Garner Family Rejects $5 Million Settlement With New York City


A shot from an Eric Garner rally in New York last winter. Photo: The All-Nite Images/Flickr Creative Commons
The family of Eric Garner, the Staten Island man killed by NYPD officer Daniel Pantaleo by way of an illegal chokehold last year, rejected a $5 million dollar settlement with New York City last week, according to someone with inside knowledge of the deal brokered by Comptroller Scott Stringer, reports the New York Daily News.

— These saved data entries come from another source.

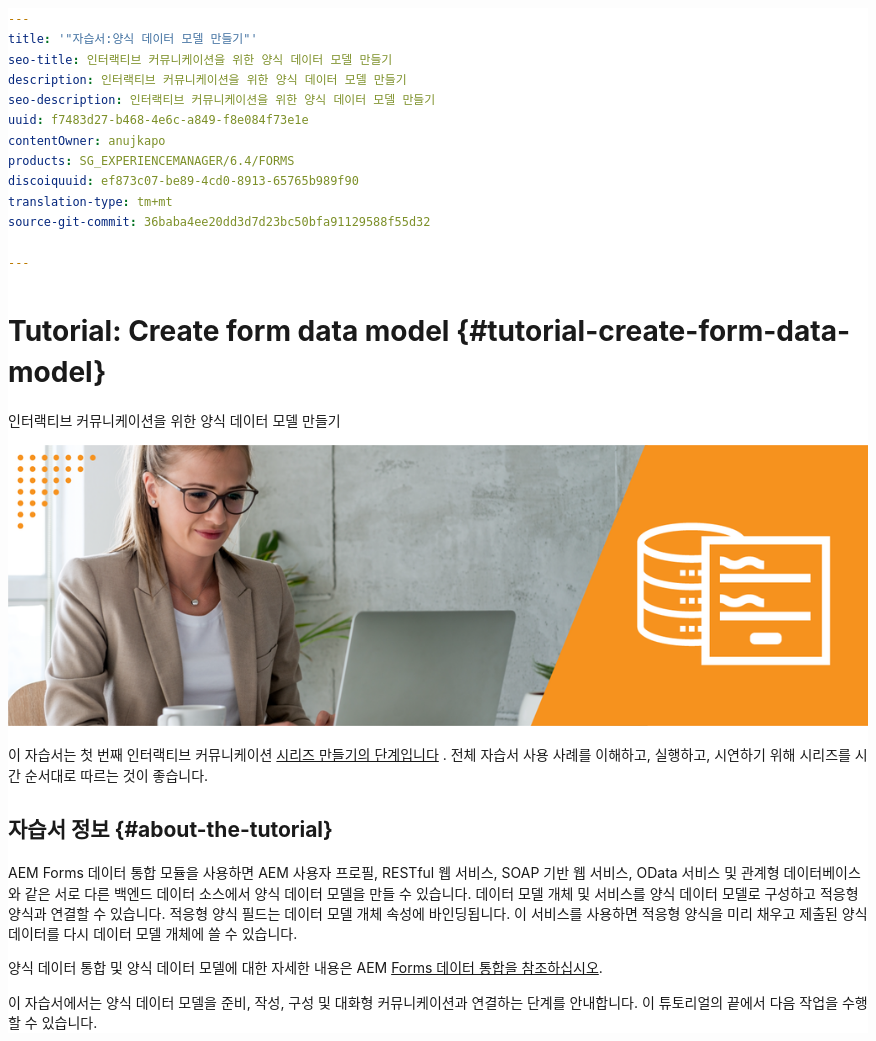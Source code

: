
 ```yaml
---
title: '"자습서:양식 데이터 모델 만들기"'
seo-title: 인터랙티브 커뮤니케이션을 위한 양식 데이터 모델 만들기
description: 인터랙티브 커뮤니케이션을 위한 양식 데이터 모델 만들기
seo-description: 인터랙티브 커뮤니케이션을 위한 양식 데이터 모델 만들기
uuid: f7483d27-b468-4e6c-a849-f8e084f73e1e
contentOwner: anujkapo
products: SG_EXPERIENCEMANAGER/6.4/FORMS
discoiquuid: ef873c07-be89-4cd0-8913-65765b989f90
translation-type: tm+mt
source-git-commit: 36baba4ee20dd3d7d23bc50bfa91129588f55d32

---
```



# Tutorial: Create form data model {#tutorial-create-form-data-model}

인터랙티브 커뮤니케이션을 위한 양식 데이터 모델 만들기

![04-create-form-data-model-main](assets/04-create-form-data-model-main.png)

이 자습서는 첫 번째 인터랙티브 커뮤니케이션 [시리즈 만들기의 단계입니다](/help/forms/using/create-your-first-interactive-communication.md) . 전체 자습서 사용 사례를 이해하고, 실행하고, 시연하기 위해 시리즈를 시간 순서대로 따르는 것이 좋습니다.

## 자습서 정보 {#about-the-tutorial}

AEM Forms 데이터 통합 모듈을 사용하면 AEM 사용자 프로필, RESTful 웹 서비스, SOAP 기반 웹 서비스, OData 서비스 및 관계형 데이터베이스와 같은 서로 다른 백엔드 데이터 소스에서 양식 데이터 모델을 만들 수 있습니다. 데이터 모델 개체 및 서비스를 양식 데이터 모델로 구성하고 적응형 양식과 연결할 수 있습니다. 적응형 양식 필드는 데이터 모델 개체 속성에 바인딩됩니다. 이 서비스를 사용하면 적응형 양식을 미리 채우고 제출된 양식 데이터를 다시 데이터 모델 개체에 쓸 수 있습니다.

양식 데이터 통합 및 양식 데이터 모델에 대한 자세한 내용은 AEM [Forms 데이터 통합을 참조하십시오](https://helpx.adobe.com/experience-manager/6-3/forms/using/data-integration.html).

이 자습서에서는 양식 데이터 모델을 준비, 작성, 구성 및 대화형 커뮤니케이션과 연결하는 단계를 안내합니다. 이 튜토리얼의 끝에서 다음 작업을 수행할 수 있습니다.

The Garner family has plans to sue the city for more money, to the tune of $75 million, although Jonathan Moore, the family’s attorney, has advised them to accept the city’s original settlement offer. While wrongful death settlements have been tendered pretty frequently over the last decade–look no further than Amadou Diallo or Anthony Baez–no sum of money paid to a family has ever eclipsed, or even reached, $5 million.
Even so, the Garner family won’t capitulate. Speaking to the News, Garner’s widow, Esaw Garner, said that Pantaleo’s non-indictment served as a precedent for more cops who’ve gone on to kill unarmed black men across the country this year.
“It seems like because they didn’t prosecute the officers on Staten Island, all the other officers were like, ‘Hell. We’ll get away with it. Let’s just do it again,’” she said, invoking recent slayings of Walter Scott in South Carolina and Freddie Gray in Baltimore, Maryland.
Garner was stopped for selling loose cigarettes in his Staten Island neighborhood in June of last year. His death helped to catalyze the Black Lives Matter protests of last summer. His final words, “I can’t breathe,” have now been emblazoned on T-shirts worn by famous athletes, and chanted at rallies around the country.